Business analyst is a popular title across many industries, including software and management consulting. Consulting firms (think Accenture and Deloitte) of all sizes and tech companies like Amazon, Microsoft, Expedia, Groupon, and even Big Fish Games are constantly hiring business analysts. To better understand this popular role, we will explain what they do and who would be good at it.
Say you own a plot of land and want to build a house on it. You would hopefully enlist the services of an architect. The architect would ask you various questions, such as, what is your budget, how many stories, how many bedrooms, etc. The architect then drafts plans and makes sure they are to your liking before finding builders. Once construction was underway, the architect would observe and report progress to you. Sometimes problems will arise and previous plans need modification. Or you find something not to your liking, in which case the architect will relay your request to the builders.

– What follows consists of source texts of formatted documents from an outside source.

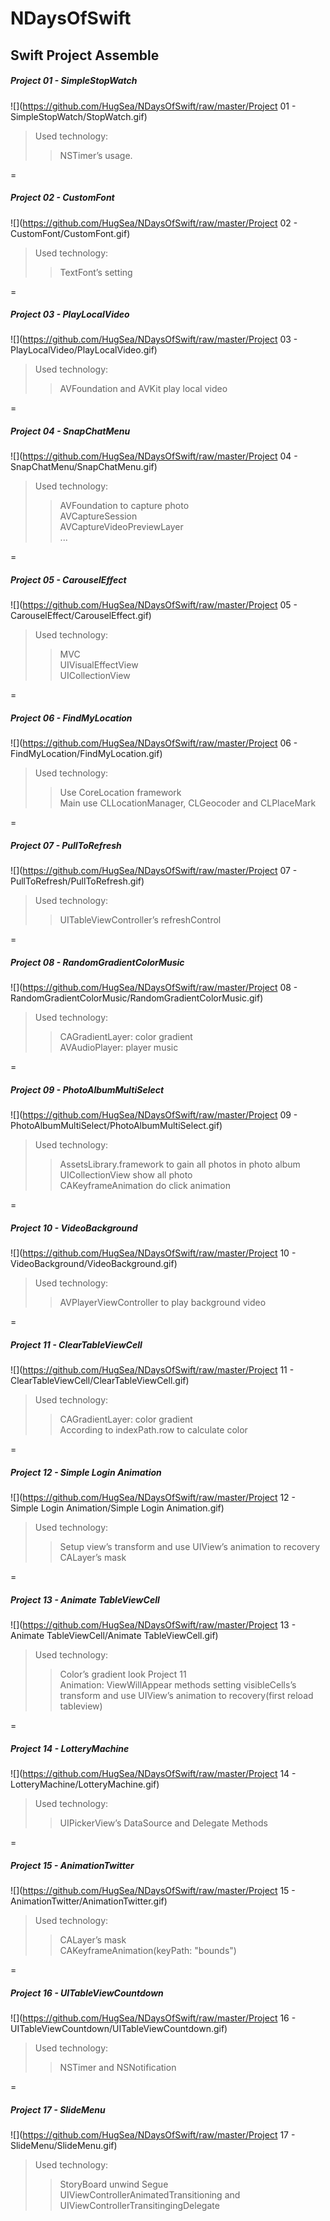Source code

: # NDaysOfSwift
## Swift Project Assemble 

##### Project 01 - SimpleStopWatch<br>
![](https://github.com/HugSea/NDaysOfSwift/raw/master/Project 01 - SimpleStopWatch/StopWatch.gif)<br>
>Used technology:
>>NSTimer’s usage.

=
##### Project 02 - CustomFont
![](https://github.com/HugSea/NDaysOfSwift/raw/master/Project 02 - CustomFont/CustomFont.gif)<br>
>Used technology:
>>TextFont’s setting

=
##### Project 03 - PlayLocalVideo
![](https://github.com/HugSea/NDaysOfSwift/raw/master/Project 03 - PlayLocalVideo/PlayLocalVideo.gif)<br>
>Used technology:
>>AVFoundation and AVKit play local video

=
##### Project 04 - SnapChatMenu
![](https://github.com/HugSea/NDaysOfSwift/raw/master/Project 04 - SnapChatMenu/SnapChatMenu.gif)<br>
>Used technology:
>>AVFoundation to capture photo<br>
>>AVCaptureSession<br>
>>AVCaptureVideoPreviewLayer<br>
>>...

=
##### Project 05 - CarouselEffect
![](https://github.com/HugSea/NDaysOfSwift/raw/master/Project 05 - CarouselEffect/CarouselEffect.gif)<br>
>Used technology:
>>MVC<br>
>>UIVisualEffectView<br>
>>UICollectionView

=
##### Project 06 - FindMyLocation
![](https://github.com/HugSea/NDaysOfSwift/raw/master/Project 06 - FindMyLocation/FindMyLocation.gif)<br>
>Used technology:
>>Use CoreLocation framework<br>
>>Main use CLLocationManager, CLGeocoder and CLPlaceMark

=
##### Project 07 - PullToRefresh
![](https://github.com/HugSea/NDaysOfSwift/raw/master/Project 07 - PullToRefresh/PullToRefresh.gif)<br>
>Used technology:
>>UITableViewController’s refreshControl

=
##### Project 08 - RandomGradientColorMusic
![](https://github.com/HugSea/NDaysOfSwift/raw/master/Project 08 - RandomGradientColorMusic/RandomGradientColorMusic.gif)<br>
>Used technology:
>>CAGradientLayer: color gradient<br>
>>AVAudioPlayer: player music

=
##### Project 09 - PhotoAlbumMultiSelect
![](https://github.com/HugSea/NDaysOfSwift/raw/master/Project 09 - PhotoAlbumMultiSelect/PhotoAlbumMultiSelect.gif)<br>
>Used technology:
>>AssetsLibrary.framework to gain all photos in photo album<br>
>>UICollectionView show all photo<br>
>>CAKeyframeAnimation do click animation

=
##### Project 10 - VideoBackground
![](https://github.com/HugSea/NDaysOfSwift/raw/master/Project 10 - VideoBackground/VideoBackground.gif)<br>
>Used technology:
>>AVPlayerViewController to play background video

=
##### Project 11 - ClearTableViewCell
![](https://github.com/HugSea/NDaysOfSwift/raw/master/Project 11 - ClearTableViewCell/ClearTableViewCell.gif)<br>
>Used technology:
>>CAGradientLayer: color gradient<br>
>>According to indexPath.row to calculate color

=
##### Project 12 - Simple Login Animation
![](https://github.com/HugSea/NDaysOfSwift/raw/master/Project 12 - Simple Login Animation/Simple Login Animation.gif)<br>
>Used technology:
>>Setup view’s transform and use UIView’s animation to recovery<br>
>>CALayer’s mask

=
##### Project 13 - Animate TableViewCell
![](https://github.com/HugSea/NDaysOfSwift/raw/master/Project 13 - Animate TableViewCell/Animate TableViewCell.gif)<br>
>Used technology:
>>Color’s gradient look Project 11<br>
>>Animation: ViewWillAppear methods setting visibleCells’s transform and use UIView’s animation to recovery(first reload tableview)

=
##### Project 14 - LotteryMachine
![](https://github.com/HugSea/NDaysOfSwift/raw/master/Project 14 - LotteryMachine/LotteryMachine.gif)<br>
>Used technology:
>>UIPickerView’s DataSource and Delegate Methods

=
##### Project 15 - AnimationTwitter
![](https://github.com/HugSea/NDaysOfSwift/raw/master/Project 15 - AnimationTwitter/AnimationTwitter.gif)<br>
>Used technology:
>>CALayer’s mask<br>
>>CAKeyframeAnimation(keyPath: "bounds")

=
##### Project 16 - UITableViewCountdown
![](https://github.com/HugSea/NDaysOfSwift/raw/master/Project 16 - UITableViewCountdown/UITableViewCountdown.gif)<br>
>Used technology:
>>NSTimer and NSNotification

=
##### Project 17 - SlideMenu
![](https://github.com/HugSea/NDaysOfSwift/raw/master/Project 17 - SlideMenu/SlideMenu.gif)<br>
>Used technology:
>>StoryBoard unwind Segue<br>
>>UIViewControllerAnimatedTransitioning and UIViewControllerTransitingingDelegate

The role of a business analyst is much like an architect, except instead of building a house, a business analyst interprets information and data to drive business decisions. Let’s use a business analyst in an IT organization as an example. The business analyst acts as a middleman between you (the client or the business) and the builders (the IT team).
Furthermore, instead of drafting plans, a business analyst creates the ‘requirements’, which clearly states what you want accomplished. These requirements are then used by an IT team to design corresponding solutions. During this time, the business analyst will answer any questions or concerns by both parties. The business analyst will also aid in implementing the solution for the client once completed.
A business analyst is responsible for the following:
- Acting as an intermediary for clients and solutions teams
- Analyzing data and sharing the information with business decision makers, often in the formats of reports and data visualization
- Making actionable recommendations to achieve business objectives or to improve business metrics
- Communicating effectively with clients to identify needs and address concerns
- Translating business requirements into functional and systems requirements
When hiring a business analyst, companies look for candidates generally with a business or technical background. This is certainly not always the case, but having either background would greatly help. To become a successful business analyst, these are some of the skills required:
- Analytical skills
- Critical thinking skills
- Communication skills
- Managerial skills
- Negotiation and persuasion skills
The role of a business analyst varies across industries and even from company to company. But ultimately the goal of a business analyst remains the same – to define and deliver the best business outcomes for a company.